Le ton cynique de la série semble quant à lui très artificiel et ne se marrie pas toujours bien au drame. Le comique du premier épisode se dissout largement dans le fil rouge de la série : le passé de Patrick qui revient sans cesse le hanter. Comment en cinq épisodes réussir à jouer sur tous les tableaux – le comique, le drame intime et le sociétal – le tout habillé dans une photographie typée film indé ? Il nous semble que le pitch était suffisamment fort pour miser sur la sobriété et pour développer la galerie de personnages principaux, il aurait assurément fallu plus d’épisodes. Le rapport à la mort se veut irrévérencieux, on repense aux cendres du père de Patrick, qu’un gros plan détache de leur contexte morbide pour en faire aux yeux du spectateur une poignée de farine saupoudrée sur un plan de travail. La scène est presque poétique, soulignant l’absurdité du corps réduit au néant, un corps que la mort aurait d’une certaine manière embelli. Là où la subversion devient réelle, c’est quand on nous montre que le seul moyen de rompre avec le passé est de le voir littéralement mourir. Pas de rédemption permise aux générations qui nous ont torturés, il faut qu’elle s’éteignent pour que l’on brise le joug qui nous unit. En bref, une série à découvrir ne serait-ce que pour l’époustouflante performance de l’acteur londonien, performance qui lui avait valu des nominations aux Golden Globes et aux Emmy Awards.
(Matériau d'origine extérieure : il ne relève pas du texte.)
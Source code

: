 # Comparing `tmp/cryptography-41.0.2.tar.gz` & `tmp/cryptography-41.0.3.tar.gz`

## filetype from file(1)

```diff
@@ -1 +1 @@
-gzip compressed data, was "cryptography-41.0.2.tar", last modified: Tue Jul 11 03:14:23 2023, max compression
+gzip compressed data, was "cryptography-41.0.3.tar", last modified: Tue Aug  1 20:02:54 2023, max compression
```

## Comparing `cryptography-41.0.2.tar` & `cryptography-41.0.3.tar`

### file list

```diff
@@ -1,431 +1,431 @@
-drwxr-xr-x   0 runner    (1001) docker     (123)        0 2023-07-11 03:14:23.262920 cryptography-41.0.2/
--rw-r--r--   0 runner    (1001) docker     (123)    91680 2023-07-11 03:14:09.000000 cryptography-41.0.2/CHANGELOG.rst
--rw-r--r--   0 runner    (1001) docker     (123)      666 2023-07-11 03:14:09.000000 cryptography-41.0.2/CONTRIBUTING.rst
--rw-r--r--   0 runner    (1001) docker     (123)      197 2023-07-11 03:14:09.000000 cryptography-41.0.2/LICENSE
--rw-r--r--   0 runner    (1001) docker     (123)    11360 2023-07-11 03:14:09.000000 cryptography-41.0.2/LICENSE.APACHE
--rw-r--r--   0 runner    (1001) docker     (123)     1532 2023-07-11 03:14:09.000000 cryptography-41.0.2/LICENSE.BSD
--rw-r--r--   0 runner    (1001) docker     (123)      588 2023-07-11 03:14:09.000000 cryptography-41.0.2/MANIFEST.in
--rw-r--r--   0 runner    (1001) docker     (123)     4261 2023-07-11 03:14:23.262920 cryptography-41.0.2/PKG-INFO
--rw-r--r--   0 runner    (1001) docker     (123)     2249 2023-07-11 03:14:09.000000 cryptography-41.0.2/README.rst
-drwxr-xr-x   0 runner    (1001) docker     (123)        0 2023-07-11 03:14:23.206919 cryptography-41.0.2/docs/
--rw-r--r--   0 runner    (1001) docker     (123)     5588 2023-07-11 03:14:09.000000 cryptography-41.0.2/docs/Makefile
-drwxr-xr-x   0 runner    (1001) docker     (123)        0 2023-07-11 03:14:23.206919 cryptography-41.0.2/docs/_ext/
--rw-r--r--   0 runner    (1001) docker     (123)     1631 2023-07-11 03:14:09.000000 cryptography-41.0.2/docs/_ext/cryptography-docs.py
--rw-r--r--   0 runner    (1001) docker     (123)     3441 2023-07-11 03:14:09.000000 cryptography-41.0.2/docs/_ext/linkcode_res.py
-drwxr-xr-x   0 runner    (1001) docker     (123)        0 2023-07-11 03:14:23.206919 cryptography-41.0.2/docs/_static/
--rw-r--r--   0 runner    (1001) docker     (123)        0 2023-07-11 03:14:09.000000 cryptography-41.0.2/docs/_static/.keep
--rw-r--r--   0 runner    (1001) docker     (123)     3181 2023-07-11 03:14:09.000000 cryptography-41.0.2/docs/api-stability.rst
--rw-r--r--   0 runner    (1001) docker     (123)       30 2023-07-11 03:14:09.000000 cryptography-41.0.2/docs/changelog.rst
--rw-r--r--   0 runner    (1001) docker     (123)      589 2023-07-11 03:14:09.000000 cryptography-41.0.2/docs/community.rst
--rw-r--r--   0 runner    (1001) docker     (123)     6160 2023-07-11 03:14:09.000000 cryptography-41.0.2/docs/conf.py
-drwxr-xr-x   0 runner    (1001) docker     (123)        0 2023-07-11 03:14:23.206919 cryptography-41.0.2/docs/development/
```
Test du Blu-Ray édité par Koba

Pas de bonus en 2019, quand les séries TV sont accessibles rapidement et à bas coût en SVoD, c’est pour le moins décevant. Quand on n’opte pas pour le dématérialisé, c’est bien qu’on se réjouit de posséder un bel objet et les passionnés seront toujours heureux de découvrir des commentaires audio ou making-of, c’est la plus-value des coffrets par rapport aux offres de visionnage plus immédiates. On note d’ailleurs que le Blu-Ray américain est agrémenté d’un livret de 30 pages, les spectateurs français n’auront pas cette chance. Cependant, l’achat du Blu-Ray n’est pas une mauvaise affaire : pour 24€99 à la Fnac, vous pourrez profiter de la série dans les meilleures conditions, qu’il s’agisse de l’audio ou de l’image. En effet, en SVoD ou téléchargement, la photographie ultra stylisée et la bande-son qui puise dans le rock britannique des 60’s seront sûrement détériorées s’ils subissent trop de compression. Les nuances de noir étant déjà relativement écrasées (un choix artistique que l’on peut discuter), le résultat est à l’évidence fait pour être visionné sur un écran de qualité dans un format adéquat. Exit les visionnages sur smartphone où le rendu sera sûrement bien moins lisible. D’ailleurs, certains plans d’intérieur, dans la pénombre, sont assez sombres. L’édition de Koba leur rend justice et nous permet de malgré tout bien distinguer les détails à l’arrière-plan, détails qui seraient autrement inaccessibles. En outre, avec des enceintes, une barre de son ou un casque, on profite d’une spatialisation bien gérée mais discrète. Néanmoins, le grand public sera-t-il sensible à ces détails, le marché du Blu-Ray n’étant déjà pas à son fort ? Il serait judicieux de le convaincre de l’apport de ce support et des éditions augmentées pourraient largement y contribuer… Un dernier mot pour le mixage son : en Français, les voix semblent avoir moins de présence qu’en VO, moins d’ampleur. Heureusement, Gilles Morvan, l’acteur qui double Benedict Cumberbatch délivre une performance toujours jouissive.